- _ASSIGNMENT_:
Reproduce only the top of the records, down to and including the line containing "Bash Scripting, DataCamp".

(Stored data entries)
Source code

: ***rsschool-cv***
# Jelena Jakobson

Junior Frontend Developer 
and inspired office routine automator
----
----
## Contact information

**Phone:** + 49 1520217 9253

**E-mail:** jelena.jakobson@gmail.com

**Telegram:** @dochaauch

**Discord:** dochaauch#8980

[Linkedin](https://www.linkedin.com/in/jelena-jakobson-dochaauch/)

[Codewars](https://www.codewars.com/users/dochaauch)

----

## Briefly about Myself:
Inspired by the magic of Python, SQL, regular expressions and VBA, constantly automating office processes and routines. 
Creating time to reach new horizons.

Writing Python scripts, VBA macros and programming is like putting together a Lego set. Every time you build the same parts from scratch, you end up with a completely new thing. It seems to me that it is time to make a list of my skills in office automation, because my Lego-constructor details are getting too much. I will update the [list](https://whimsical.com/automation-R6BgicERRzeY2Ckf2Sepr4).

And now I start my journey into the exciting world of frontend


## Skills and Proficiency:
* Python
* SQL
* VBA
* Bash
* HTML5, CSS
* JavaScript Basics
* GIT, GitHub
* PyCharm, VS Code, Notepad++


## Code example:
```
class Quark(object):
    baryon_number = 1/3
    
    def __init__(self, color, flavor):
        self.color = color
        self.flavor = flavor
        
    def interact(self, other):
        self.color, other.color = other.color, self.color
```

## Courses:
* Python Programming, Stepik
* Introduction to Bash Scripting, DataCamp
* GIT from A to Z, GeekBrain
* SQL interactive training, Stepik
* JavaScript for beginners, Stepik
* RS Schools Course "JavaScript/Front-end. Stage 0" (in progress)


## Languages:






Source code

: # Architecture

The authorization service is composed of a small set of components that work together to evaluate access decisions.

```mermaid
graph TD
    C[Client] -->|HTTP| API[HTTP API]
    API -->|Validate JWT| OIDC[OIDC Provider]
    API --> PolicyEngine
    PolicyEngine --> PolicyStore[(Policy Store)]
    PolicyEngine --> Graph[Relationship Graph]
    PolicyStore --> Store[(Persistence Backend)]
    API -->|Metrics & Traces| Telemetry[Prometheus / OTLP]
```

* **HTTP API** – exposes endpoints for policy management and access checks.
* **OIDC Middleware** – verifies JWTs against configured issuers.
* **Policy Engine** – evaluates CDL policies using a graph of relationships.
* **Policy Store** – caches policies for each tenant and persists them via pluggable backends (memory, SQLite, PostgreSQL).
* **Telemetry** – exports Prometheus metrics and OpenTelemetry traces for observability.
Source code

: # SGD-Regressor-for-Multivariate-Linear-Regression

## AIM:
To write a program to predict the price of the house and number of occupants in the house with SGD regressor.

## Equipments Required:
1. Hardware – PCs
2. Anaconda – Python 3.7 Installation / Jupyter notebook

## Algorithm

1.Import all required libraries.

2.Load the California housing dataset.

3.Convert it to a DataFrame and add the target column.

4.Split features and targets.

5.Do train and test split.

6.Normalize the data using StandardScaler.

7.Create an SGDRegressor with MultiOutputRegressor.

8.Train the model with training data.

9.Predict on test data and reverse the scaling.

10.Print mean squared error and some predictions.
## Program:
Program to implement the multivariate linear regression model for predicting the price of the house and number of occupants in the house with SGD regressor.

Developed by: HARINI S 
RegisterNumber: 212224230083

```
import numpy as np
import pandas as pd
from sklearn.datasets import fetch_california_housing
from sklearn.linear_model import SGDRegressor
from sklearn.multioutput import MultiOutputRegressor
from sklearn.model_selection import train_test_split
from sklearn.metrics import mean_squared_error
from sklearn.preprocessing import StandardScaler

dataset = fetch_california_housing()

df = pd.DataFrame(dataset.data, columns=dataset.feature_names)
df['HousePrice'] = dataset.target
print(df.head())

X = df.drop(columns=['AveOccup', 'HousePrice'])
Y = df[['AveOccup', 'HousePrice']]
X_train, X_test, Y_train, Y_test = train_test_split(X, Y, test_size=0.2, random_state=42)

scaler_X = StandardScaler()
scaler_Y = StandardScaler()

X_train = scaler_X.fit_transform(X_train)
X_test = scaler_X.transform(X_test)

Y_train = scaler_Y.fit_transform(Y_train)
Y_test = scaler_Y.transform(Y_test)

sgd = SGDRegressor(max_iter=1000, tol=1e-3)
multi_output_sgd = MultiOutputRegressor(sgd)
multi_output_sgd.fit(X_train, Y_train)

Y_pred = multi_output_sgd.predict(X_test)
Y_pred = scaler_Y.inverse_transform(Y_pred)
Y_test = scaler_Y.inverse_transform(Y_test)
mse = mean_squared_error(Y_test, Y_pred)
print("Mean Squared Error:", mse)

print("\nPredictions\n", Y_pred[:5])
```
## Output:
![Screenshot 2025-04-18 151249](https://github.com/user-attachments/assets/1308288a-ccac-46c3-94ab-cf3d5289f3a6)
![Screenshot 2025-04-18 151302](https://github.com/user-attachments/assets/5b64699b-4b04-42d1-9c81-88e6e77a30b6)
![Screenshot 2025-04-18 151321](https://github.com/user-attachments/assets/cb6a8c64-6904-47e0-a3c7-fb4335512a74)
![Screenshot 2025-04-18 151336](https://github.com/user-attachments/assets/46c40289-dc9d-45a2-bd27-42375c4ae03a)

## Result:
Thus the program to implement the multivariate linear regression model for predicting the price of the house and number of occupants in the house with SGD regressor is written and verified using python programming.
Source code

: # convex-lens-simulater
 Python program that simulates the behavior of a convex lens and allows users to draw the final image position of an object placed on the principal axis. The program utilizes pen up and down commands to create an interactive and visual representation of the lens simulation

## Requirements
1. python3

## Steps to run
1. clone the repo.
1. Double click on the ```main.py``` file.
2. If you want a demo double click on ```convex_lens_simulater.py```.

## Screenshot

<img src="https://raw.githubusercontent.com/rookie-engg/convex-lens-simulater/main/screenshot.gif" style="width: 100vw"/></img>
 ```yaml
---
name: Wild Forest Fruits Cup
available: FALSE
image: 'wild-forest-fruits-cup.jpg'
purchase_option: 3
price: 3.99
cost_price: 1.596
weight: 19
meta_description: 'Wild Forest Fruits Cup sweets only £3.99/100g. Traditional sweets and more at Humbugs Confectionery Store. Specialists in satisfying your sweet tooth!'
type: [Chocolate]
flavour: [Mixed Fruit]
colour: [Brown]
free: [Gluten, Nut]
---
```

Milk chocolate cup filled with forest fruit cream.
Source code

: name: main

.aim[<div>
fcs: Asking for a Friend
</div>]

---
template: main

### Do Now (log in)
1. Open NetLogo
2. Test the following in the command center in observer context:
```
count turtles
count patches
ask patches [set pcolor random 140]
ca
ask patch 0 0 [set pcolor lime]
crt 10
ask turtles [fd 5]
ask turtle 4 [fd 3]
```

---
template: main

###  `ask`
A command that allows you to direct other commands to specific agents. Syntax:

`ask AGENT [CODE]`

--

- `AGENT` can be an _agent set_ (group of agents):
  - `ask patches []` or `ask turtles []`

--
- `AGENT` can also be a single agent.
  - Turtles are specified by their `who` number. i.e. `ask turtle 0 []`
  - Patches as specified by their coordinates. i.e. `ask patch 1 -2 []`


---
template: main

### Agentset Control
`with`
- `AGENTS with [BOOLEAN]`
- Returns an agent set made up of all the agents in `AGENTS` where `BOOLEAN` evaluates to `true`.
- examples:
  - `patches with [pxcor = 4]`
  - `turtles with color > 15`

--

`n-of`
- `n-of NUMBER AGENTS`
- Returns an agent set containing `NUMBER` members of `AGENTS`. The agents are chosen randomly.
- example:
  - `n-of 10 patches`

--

- _EXERCISE OUTPUT_:
Source code

: ***rsschool-cv***
# Jelena Jakobson

Junior Frontend Developer 
and inspired office routine automator
----
----
## Contact information

**Phone:** + 49 1520217 9253

**E-mail:** jelena.jakobson@gmail.com

**Telegram:** @dochaauch

**Discord:** dochaauch#8980

[Linkedin](https://www.linkedin.com/in/jelena-jakobson-dochaauch/)

[Codewars](https://www.codewars.com/users/dochaauch)

----

## Briefly about Myself:
Inspired by the magic of Python, SQL, regular expressions and VBA, constantly automating office processes and routines. 
Creating time to reach new horizons.

Writing Python scripts, VBA macros and programming is like putting together a Lego set. Every time you build the same parts from scratch, you end up with a completely new thing. It seems to me that it is time to make a list of my skills in office automation, because my Lego-constructor details are getting too much. I will update the [list](https://whimsical.com/automation-R6BgicERRzeY2Ckf2Sepr4).

And now I start my journey into the exciting world of frontend


## Skills and Proficiency:
* Python
* SQL
* VBA
* Bash
* HTML5, CSS
* JavaScript Basics
* GIT, GitHub
* PyCharm, VS Code, Notepad++


## Code example:
```
class Quark(object):
    baryon_number = 1/3
    
    def __init__(self, color, flavor):
        self.color = color
        self.flavor = flavor
        
    def interact(self, other):
        self.color, other.color = other.color, self.color
```

## Courses:
* Python Programming, Stepik
* Introduction to Bash Scripting, DataCamp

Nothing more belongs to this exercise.